* How to complete this task
Run through the data and copy out every line that mentions the word "ajudo".
━━ Records to use
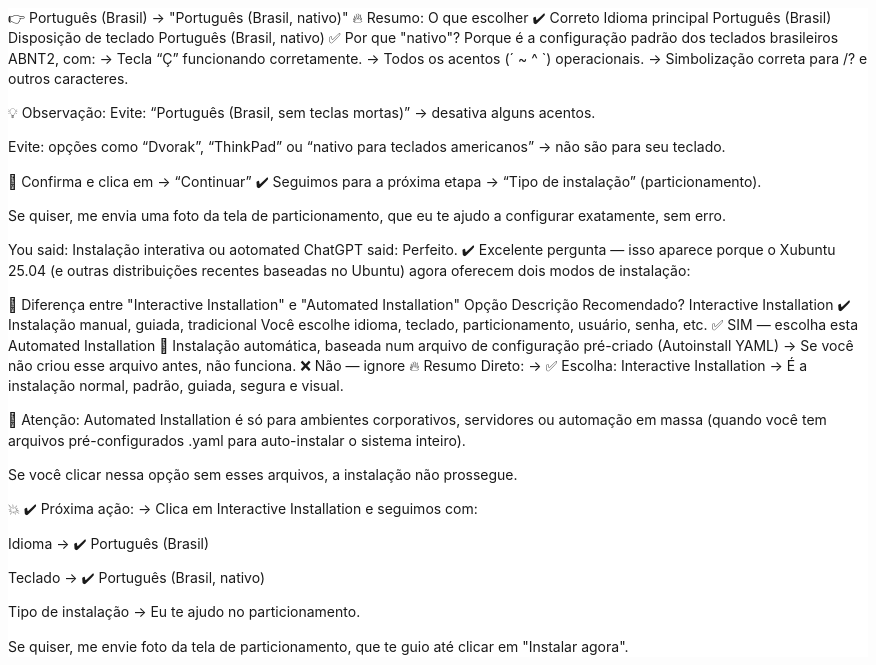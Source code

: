 👉 Português (Brasil) → "Português (Brasil, nativo)"
🔥 Resumo:
O que escolher	✔️ Correto
Idioma principal	Português (Brasil)
Disposição de teclado	Português (Brasil, nativo)
✅ Por que "nativo"?
Porque é a configuração padrão dos teclados brasileiros ABNT2, com:
→ Tecla “Ç” funcionando corretamente.
→ Todos os acentos (´ ~ ^ `) operacionais.
→ Simbolização correta para /? e outros caracteres.

💡 Observação:
Evite: “Português (Brasil, sem teclas mortas)” → desativa alguns acentos.

Evite: opções como “Dvorak”, “ThinkPad” ou “nativo para teclados americanos” → não são para seu teclado.

🚀 Confirma e clica em → “Continuar”
✔️ Seguimos para a próxima etapa → “Tipo de instalação” (particionamento).

Se quiser, me envia uma foto da tela de particionamento, que eu te ajudo a configurar exatamente, sem erro.

You said:
Instalação interativa ou aotomated 
ChatGPT said:
Perfeito. ✔️ Excelente pergunta — isso aparece porque o Xubuntu 25.04 (e outras distribuições recentes baseadas no Ubuntu) agora oferecem dois modos de instalação:

🚀 Diferença entre "Interactive Installation" e "Automated Installation"
Opção	Descrição	Recomendado?
Interactive Installation	✔️ Instalação manual, guiada, tradicional
Você escolhe idioma, teclado, particionamento, usuário, senha, etc.	✅ SIM — escolha esta
Automated Installation	🚫 Instalação automática, baseada num arquivo de configuração pré-criado (Autoinstall YAML)
→ Se você não criou esse arquivo antes, não funciona.	❌ Não — ignore
🔥 Resumo Direto:
→ ✅ Escolha: Interactive Installation
→ É a instalação normal, padrão, guiada, segura e visual.

🚩 Atenção:
Automated Installation é só para ambientes corporativos, servidores ou automação em massa (quando você tem arquivos pré-configurados .yaml para auto-instalar o sistema inteiro).

Se você clicar nessa opção sem esses arquivos, a instalação não prossegue.

💥 ✔️ Próxima ação:
→ Clica em Interactive Installation e seguimos com:

Idioma → ✔️ Português (Brasil)

Teclado → ✔️ Português (Brasil, nativo)

Tipo de instalação → Eu te ajudo no particionamento.

Se quiser, me envie foto da tela de particionamento, que te guio até clicar em "Instalar agora".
━━━━
* Reply to the exercise
Se quiser, me envia uma foto da tela de particionamento, que eu te ajudo a configurar exatamente, sem erro.
Tipo de instalação → Eu te ajudo no particionamento.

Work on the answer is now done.